The problem is that this analogy fails to appreciate that the opponents of a “clean” debt limit increase (i.e. one that’s not tied to spending cuts) are not trying to rearrange claims as much as they are trying to reduce them. A more appropriate analogy would be a household that cancels its credit cards, phone service, and cable service to generate the cash flow necessary to meet its mortgage payment. A household willing to endure these hardships would actually have an easier time refinancing its mortgage. This point was made in the sovereign debt context by Stanley Druckenmiller: creditors are not likely to worry if the mortgage check is a week late because the debtor was taking steps to make future payments more likely.

It should also be emphasized that while a technical default creates the potential for a very unpleasant situation if it triggers an International Swaps and Derivatives Association ((ISDA() “credit event”, the actual fallout is far from certain. The biggest threat from a technical default is not that bondholders will suddenly sell their Treasury holdings in a panic, but that the collateral value of Treasury securities will be temporarily impaired. Over-the-counter (OTC) swaps and overnight lending (repurchase agreements or “repos”) are generally collateralized with cash or Treasury securities with other high quality securities also accepted as collateral under certain circumstances. In the event that a credit event were triggered, the fear is that the $4.8 trillion repo market and $28 trillion credit default swap market would be thrown into disarray, or that the money market mutual fund industry would be forced to recognize that its Treasury holdings were in default, causing a run. The panic created by these circumstances would be difficult to contain.

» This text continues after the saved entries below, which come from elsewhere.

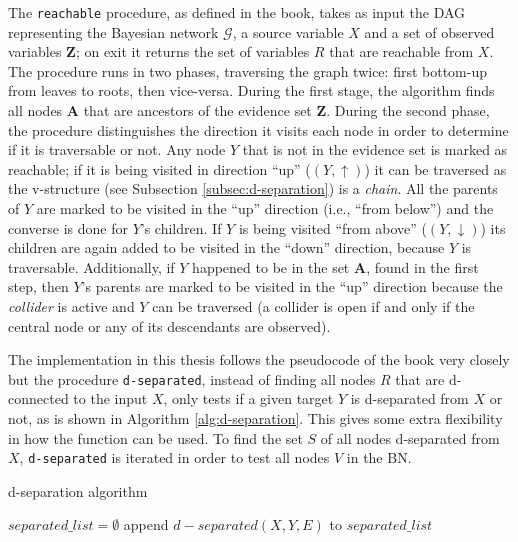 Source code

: The \texttt{reachable} procedure, as defined in the book, takes as input the DAG representing the Bayesian network $\mathcal{G}$, a source variable $X$ and a set of observed variables $\boldsymbol{Z}$; on exit it returns the set of variables $R$ that are reachable from $X$.
The procedure runs in two phases, traversing the graph twice: first bottom-up from leaves to roots, then vice-versa.
During the first stage, the algorithm finds all nodes $\boldsymbol{A}$ that are ancestors of the evidence set $\boldsymbol{Z}$.
During the second phase, the procedure distinguishes the direction it visits each node in order to determine if it is traversable or not.
Any node $Y$ that is not in the evidence set is marked as reachable; if it is being visited in direction \enquote{up} ($(Y,\uparrow)$) it can be traversed as the v-structure (see Subsection \ref{subsec:d-separation}) is a \textit{chain}.
All the parents of $Y$ are marked to be visited in the \enquote{up} direction (i.e., \enquote{from below}) and the converse is done for $Y$'s children.
If $Y$ is being visited \enquote{from above} ($(Y,\downarrow)$) its children are again added to be visited in the \enquote{down} direction, because $Y$ is traversable.
Additionally, if $Y$ happened to be in the set $\boldsymbol{A}$, found in the first step, then $Y$'s parents are marked to be visited in the \enquote{up} direction because the \textit{collider} is active and $Y$ can be traversed (a collider is open if and only if the central node or any of its descendants are observed).

The implementation in this thesis follows the pseudocode of the book very closely but the procedure \texttt{d-separated}, instead of finding all nodes $R$ that are d-connected to the input $X$, only tests if a given target $Y$ is d-separated from $X$ or not, as is shown in Algorithm \ref{alg:d-separation}.
This gives some extra flexibility in how the function can be used.
To find the set $S$ of all nodes d-separated from $X$, \texttt{d-separated} is iterated in order to test all nodes $V$ in the BN.

\begin{algorithm}[htp!]
	\caption{d-separation algorithm}
	\label{alg:d-separation}
	\begin{algorithmic}[1]
		\State $separated\_list = \emptyset$
			\State append $d-separated(X, Y, E)$ to $separated\_list$ 
		\EndFor
	\end{algorithmic}
\end{algorithm}

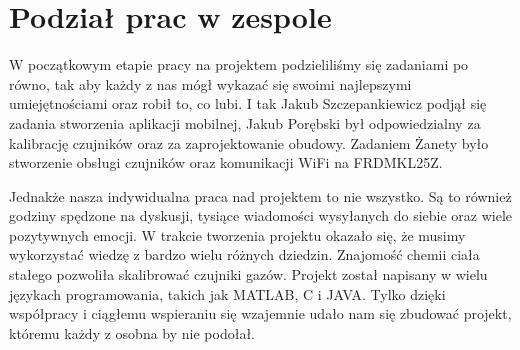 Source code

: \documentclass[12pt,a4paper]{article}
\begin{document}
\section{Podział prac w zespole}

W początkowym etapie pracy na projektem podzieliliśmy się zadaniami po równo, tak aby każdy z nas mógł wykazać się swoimi najlepszymi umiejętnościami oraz robił to, co lubi. I tak Jakub Szczepankiewicz podjął się zadania stworzenia aplikacji mobilnej, Jakub Porębski był odpowiedzialny za kalibrację czujników oraz za zaprojektowanie obudowy. Zadaniem Żanety było stworzenie obsługi czujników oraz komunikacji WiFi na FRDMKL25Z.

Jednakże nasza indywidualna praca nad projektem to nie wszystko. Są to również godziny spędzone na dyskusji, tysiące wiadomości wysyłanych do siebie oraz wiele pozytywnych emocji. W trakcie tworzenia projektu okazało się, że musimy wykorzystać wiedzę z bardzo wielu różnych dziedzin. Znajomość chemii ciała stałego pozwoliła skalibrować czujniki gazów. Projekt został napisany w wielu językach programowania, takich jak \mbox{MATLAB}, C i JAVA. Tylko dzięki współpracy i ciągłemu wspieraniu się wzajemnie udało nam się zbudować projekt, któremu każdy z osobna by nie podołał.






\end{document}
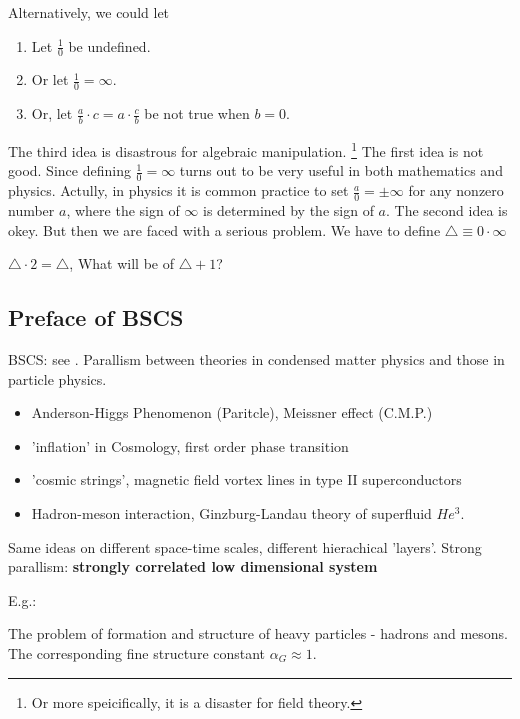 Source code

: \documentclass{article}
\numberwithin{equation}{subsection} %
\theoremstyle{definition}
\begin{document}
    Alternatively, we could let
    \begin{enumerate}
	    \item Let $\frac{1}{0}$ be undefined.
	    \item Or let $\frac{1}{0} =
		    \infty$.
	    \item Or, let $\frac{a}{b}\cdot c= a\cdot \frac{c}{b}$ be not 
		    true when $b=0$.
    \end{enumerate}
    The third idea is disastrous for algebraic manipulation. \footnote{
    Or more speicifically, it is a disaster for field theory.
    }
    The first idea is not good. Since defining $\frac{1}{0}=\infty$ turns
    out to be very useful in both mathematics and physics. Actully, in
    physics it is common practice to set $\frac{a}{0}=\pm\infty$ for
    any nonzero number $a$, where the sign of $\infty$ is determined by 
    the sign of $a$.
    The second idea is okey. But then we are faced with a serious problem.
    We have to define $\triangle \equiv 0 \cdot \infty$

    $\triangle \cdot 2 = \triangle$, What will be of $\triangle + 1$?

    \subsection{Preface of BSCS}
        \label{sec:Preface_of_Bosonization_and_Strongly 
        Correlated_Systems}
    BSCS: see \cite{BSCS}.
    Parallism between theories in condensed matter physics and those in
    particle physics.
    \begin{itemize}
            \item Anderson-Higgs Phenomenon (Paritcle), Meissner effect
                    (C.M.P.)
            \item 'inflation' in Cosmology, first order phase transition
            \item 'cosmic strings', magnetic field vortex lines in type
                    II superconductors
            \item Hadron-meson interaction, Ginzburg-Landau theory of
                    superfluid $He^3$.
    \end{itemize}
    Same ideas on different space-time scales, different hierachical
    'layers'.
    Strong parallism: \textbf{strongly correlated low dimensional system}

    E.g.:

    The problem of formation and structure of heavy particles - hadrons and mesons. The corresponding fine structure constant $\alpha_G\approx 1$.
\end{document}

However, the only experience government has with a similar circumstance is encouraging. The second most widely used and accepted collateral for repos and swaps are the debt and mortgage-backed securities (MBS) of the government-sponsored enterprises (GSEs), Fannie Mae and Freddie Mac. When the GSEs were taken into conservatorship in September 2008, it was regarded as a default by ISDA. CDS contracts were enforced, an auction was held to settle the value of claims, and buyers of protection received their distributions from counterparties. The technical default event did not result in a crisis or sudden fall in the collateral value of GSE securities because the government was increasing its support for the obligations. As Moody’s explained:

Fannie Mae's and Freddie Mac's Aaa senior long-term, Prime-1 short-term and Aa2 subordinated debt ratings were affirmed based on Moody's view that today's actions provide further evidence of the very high degree of systemic support for both entities.

Would a U.S. technical default be met with the same reception? It depends largely on the extent to which budget cuts stabilize debt levels and reduce the probability of future default. But the most important similarity with the GSE situation is that the action would come in the context of efforts to strengthen repayment capacity.

As the International Monetary Fund (IMF) explains, a sovereign default is ultimately a voluntary decision. It generally comes when the primary account – current government spending minus current government revenue – is in surplus and the budget deficit is entirely accounted for by interest payments on the debt. In these situations, the government has a strong incentive to default if interest payments are too high because it can fund all of its existing spending through existing revenue. When the primary account is in deficit, default generally is less likely to occur because the government still needs external financing to pay its bills.

In the U.S., virtually the entire budget deficit is from the primary account, as the federal government does not collect enough tax revenue to fund two-thirds of current spending, let alone pay interest expense of 1.9% of GDP (see Table 31 in Annex). As interest rates normalize, the primary account will have to be in surplus simply to stabilize our deficit at 4% of GDP (based on 80% of GDP debt and 5% interest rates). If rates rise further, future deficits could be 5% of GDP even if federal revenues pay for every cent of that year’s government spending. At that point, concerns expressed about technical default in 2011 are likely to seem quaint.